[Buddha-l] "Western Self, Asian Other"
Richard Hayes
rhayes at unm.edu
Thu Dec 31 16:00:15 MST 2009
On Dec 31, 2009, at 2:41 PM, Katherine Masis wrote:
> What puzzles me is that there are western scholars of Buddhism who seem to subtly disdain the entire field of study and practice, western as well as Asian. I’m thinking of Donald Lopez here. I’ve only read a couple of his articles plus one-and-a-half of his books (completed *Prisoners of Shangri-La* and am now reading *Buddhism and Science: A Guide for the Perplexed*). Am I the only one with that impression on this list? Don’t get me wrong—I think he’s an excellent historian of Buddhism. I’m just puzzled about what I perceive as an undercurrent of contempt in his writings.
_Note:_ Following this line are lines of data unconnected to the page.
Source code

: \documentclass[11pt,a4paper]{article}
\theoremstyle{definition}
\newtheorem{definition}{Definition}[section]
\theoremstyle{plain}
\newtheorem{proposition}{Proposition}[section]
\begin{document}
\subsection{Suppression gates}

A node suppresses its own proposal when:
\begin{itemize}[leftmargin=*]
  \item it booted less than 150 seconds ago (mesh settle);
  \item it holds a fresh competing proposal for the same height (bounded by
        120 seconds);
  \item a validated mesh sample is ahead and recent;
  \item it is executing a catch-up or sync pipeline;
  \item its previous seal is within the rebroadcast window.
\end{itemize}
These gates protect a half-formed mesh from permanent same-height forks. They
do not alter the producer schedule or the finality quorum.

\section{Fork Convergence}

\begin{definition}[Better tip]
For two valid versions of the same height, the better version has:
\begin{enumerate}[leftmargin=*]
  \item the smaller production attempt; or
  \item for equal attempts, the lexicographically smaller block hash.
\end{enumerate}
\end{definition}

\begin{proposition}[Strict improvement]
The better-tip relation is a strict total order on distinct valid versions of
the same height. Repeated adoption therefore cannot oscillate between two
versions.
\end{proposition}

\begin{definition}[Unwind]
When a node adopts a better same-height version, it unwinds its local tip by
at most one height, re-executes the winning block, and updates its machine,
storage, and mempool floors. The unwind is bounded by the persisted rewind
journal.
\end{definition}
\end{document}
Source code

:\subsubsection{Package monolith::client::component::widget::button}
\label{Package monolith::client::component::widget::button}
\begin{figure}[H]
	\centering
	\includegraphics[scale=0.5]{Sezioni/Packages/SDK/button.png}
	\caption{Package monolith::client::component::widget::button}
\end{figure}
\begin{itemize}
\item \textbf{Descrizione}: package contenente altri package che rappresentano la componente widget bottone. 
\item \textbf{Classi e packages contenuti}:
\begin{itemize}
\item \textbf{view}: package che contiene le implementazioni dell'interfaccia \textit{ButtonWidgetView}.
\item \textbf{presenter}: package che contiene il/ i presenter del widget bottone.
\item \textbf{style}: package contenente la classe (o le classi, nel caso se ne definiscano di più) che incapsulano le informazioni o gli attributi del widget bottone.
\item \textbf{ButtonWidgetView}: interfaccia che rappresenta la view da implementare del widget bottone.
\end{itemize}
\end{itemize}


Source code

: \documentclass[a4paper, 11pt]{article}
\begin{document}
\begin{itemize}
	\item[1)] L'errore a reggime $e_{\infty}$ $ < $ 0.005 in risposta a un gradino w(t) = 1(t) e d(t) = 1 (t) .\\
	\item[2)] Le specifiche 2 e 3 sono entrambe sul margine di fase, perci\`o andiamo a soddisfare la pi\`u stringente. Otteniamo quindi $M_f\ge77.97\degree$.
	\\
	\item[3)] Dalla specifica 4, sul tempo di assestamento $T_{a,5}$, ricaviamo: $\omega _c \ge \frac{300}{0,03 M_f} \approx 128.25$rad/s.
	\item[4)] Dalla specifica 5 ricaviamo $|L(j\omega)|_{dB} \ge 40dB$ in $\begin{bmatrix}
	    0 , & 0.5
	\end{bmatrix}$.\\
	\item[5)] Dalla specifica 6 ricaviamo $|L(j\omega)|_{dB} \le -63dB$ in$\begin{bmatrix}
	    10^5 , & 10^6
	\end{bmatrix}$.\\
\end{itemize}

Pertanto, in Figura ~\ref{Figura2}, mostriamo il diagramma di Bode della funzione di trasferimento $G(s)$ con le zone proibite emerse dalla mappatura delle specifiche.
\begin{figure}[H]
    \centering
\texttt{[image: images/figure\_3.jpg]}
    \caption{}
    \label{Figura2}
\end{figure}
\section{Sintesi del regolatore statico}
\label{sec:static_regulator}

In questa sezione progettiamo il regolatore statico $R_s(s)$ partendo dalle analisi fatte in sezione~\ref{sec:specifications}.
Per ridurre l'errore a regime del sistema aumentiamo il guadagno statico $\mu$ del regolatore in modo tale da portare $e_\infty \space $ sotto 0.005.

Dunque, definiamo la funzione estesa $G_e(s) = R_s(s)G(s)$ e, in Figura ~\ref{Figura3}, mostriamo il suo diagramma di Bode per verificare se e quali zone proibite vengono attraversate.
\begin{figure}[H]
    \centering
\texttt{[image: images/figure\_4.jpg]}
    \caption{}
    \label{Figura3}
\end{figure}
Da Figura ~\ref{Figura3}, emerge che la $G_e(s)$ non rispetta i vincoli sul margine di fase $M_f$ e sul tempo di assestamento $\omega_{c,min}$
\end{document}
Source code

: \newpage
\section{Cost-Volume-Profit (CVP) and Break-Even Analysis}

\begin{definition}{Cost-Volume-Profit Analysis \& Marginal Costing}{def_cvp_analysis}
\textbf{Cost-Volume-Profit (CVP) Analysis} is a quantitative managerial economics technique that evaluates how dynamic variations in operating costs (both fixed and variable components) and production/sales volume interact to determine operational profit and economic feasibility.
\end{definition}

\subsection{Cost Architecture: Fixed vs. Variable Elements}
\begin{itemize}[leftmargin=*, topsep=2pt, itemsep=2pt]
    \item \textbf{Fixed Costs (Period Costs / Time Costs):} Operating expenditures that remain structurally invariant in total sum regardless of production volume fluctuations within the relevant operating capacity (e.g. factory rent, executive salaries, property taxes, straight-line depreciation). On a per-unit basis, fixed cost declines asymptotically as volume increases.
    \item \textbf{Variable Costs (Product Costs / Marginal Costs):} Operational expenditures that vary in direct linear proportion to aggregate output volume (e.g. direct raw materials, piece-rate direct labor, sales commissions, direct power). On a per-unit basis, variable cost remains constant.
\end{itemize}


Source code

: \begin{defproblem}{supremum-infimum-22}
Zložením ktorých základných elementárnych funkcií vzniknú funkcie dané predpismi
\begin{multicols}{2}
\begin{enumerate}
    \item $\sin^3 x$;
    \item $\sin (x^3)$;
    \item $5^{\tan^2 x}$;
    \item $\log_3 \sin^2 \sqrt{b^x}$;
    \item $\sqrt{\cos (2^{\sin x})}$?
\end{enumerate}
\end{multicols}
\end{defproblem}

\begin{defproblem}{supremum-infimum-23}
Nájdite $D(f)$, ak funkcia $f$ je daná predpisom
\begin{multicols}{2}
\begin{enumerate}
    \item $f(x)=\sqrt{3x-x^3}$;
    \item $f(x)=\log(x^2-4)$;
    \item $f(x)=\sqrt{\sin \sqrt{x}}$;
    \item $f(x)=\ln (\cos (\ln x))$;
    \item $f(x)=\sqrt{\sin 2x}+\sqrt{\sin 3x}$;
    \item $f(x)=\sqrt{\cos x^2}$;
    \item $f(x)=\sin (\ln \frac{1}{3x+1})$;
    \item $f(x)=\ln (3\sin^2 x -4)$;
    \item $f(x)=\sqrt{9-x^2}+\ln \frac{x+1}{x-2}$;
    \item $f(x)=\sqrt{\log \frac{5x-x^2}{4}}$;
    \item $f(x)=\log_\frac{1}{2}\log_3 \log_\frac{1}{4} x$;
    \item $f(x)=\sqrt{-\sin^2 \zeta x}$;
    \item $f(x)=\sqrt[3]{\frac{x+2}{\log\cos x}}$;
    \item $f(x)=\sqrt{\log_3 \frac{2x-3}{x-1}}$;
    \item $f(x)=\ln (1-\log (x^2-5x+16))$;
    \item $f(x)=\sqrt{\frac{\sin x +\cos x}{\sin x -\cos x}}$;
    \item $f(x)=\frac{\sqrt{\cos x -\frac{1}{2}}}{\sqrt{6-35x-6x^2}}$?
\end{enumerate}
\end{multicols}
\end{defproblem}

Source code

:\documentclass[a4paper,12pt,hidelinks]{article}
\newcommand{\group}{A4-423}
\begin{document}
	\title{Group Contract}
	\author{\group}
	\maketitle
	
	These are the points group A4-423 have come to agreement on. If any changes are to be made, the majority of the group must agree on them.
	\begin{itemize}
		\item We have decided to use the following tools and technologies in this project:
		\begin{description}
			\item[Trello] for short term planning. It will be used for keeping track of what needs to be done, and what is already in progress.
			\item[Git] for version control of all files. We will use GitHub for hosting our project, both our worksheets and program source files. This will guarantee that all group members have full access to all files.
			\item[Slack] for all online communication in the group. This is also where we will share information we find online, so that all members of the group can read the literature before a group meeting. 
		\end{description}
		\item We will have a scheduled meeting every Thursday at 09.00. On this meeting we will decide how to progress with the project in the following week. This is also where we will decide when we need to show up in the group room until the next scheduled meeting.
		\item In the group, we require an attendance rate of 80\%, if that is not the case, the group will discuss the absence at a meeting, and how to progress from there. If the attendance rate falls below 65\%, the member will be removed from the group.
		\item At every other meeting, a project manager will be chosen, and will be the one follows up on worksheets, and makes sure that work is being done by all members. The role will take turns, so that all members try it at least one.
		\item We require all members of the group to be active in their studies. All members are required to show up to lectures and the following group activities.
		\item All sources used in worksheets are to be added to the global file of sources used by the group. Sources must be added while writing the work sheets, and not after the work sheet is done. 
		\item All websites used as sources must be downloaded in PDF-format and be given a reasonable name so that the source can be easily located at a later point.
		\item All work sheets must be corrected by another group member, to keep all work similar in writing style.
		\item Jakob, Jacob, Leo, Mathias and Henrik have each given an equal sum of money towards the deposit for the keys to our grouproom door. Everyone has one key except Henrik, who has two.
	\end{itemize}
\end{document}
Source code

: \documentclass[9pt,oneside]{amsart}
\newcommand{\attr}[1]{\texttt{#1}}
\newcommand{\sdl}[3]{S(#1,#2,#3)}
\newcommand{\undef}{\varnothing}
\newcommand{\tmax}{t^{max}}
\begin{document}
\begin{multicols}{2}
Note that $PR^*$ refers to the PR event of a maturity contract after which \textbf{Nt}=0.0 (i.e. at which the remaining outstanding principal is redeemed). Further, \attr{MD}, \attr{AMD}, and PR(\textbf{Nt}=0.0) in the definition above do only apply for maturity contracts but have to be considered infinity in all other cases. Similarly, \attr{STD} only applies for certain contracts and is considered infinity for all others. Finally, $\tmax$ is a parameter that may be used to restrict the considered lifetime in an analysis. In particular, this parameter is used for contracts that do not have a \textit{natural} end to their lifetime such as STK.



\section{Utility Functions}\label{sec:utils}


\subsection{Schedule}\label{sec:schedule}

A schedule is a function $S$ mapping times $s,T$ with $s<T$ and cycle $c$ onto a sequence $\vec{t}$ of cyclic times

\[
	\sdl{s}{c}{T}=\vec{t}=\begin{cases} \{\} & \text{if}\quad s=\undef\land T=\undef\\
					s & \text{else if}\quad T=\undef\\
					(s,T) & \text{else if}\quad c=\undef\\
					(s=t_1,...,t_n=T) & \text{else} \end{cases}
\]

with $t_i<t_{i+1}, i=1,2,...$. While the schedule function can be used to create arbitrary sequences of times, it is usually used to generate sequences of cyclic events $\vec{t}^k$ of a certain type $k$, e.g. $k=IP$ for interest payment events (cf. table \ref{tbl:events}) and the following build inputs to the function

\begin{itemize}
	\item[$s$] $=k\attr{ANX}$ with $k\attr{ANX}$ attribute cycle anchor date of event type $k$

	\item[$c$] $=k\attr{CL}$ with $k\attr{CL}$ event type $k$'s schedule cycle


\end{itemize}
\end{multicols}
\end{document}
That's an interesting observation, Katherine. Although I don't have an explanation, there are a couple of ideas rattling around in my head. More than twenty years ago I was at a conference on Buddhism attended by Buddhist practitioners and scholar-practitioners, including Donald Lopez, Luis Gómez, Anne Klein, Alan Sponberg, Carl Bielefeldt and a few others. Something that happened fairly often during the nine or ten days of that conference was that scholar-practitioners were criticized by other Buddhists for not really being sincere practitioners. That happens often enough to all of us that a kind of reactivity may set in. Different people reqct in different ways. More than one scholar-practitioner I know has become fed up with trying to be convincing as both that mythical beast known as an "objective" scholar and as that other mythical beast known as a sincere practitioner; some get fed up by dropping their identity as a scholar, while others drop their identity as a practitioner. Whichever way such a person goes, a side-effect of that decision may be a detectable trace of subtle disdain in what they say about those who have not given up trying to be both. People who fail at something like to think that they failed because what they were trying to do was impossible. So if one fails to be taken seriously as a scholar-practitioner and then gives up either the left or the right side of that hyphenated description, one is likely to say it is simply impossible to be both, which implies, of couse, that those who believe they are successfully doing both are simply deluded. (Isn't having a human mind awful!?! )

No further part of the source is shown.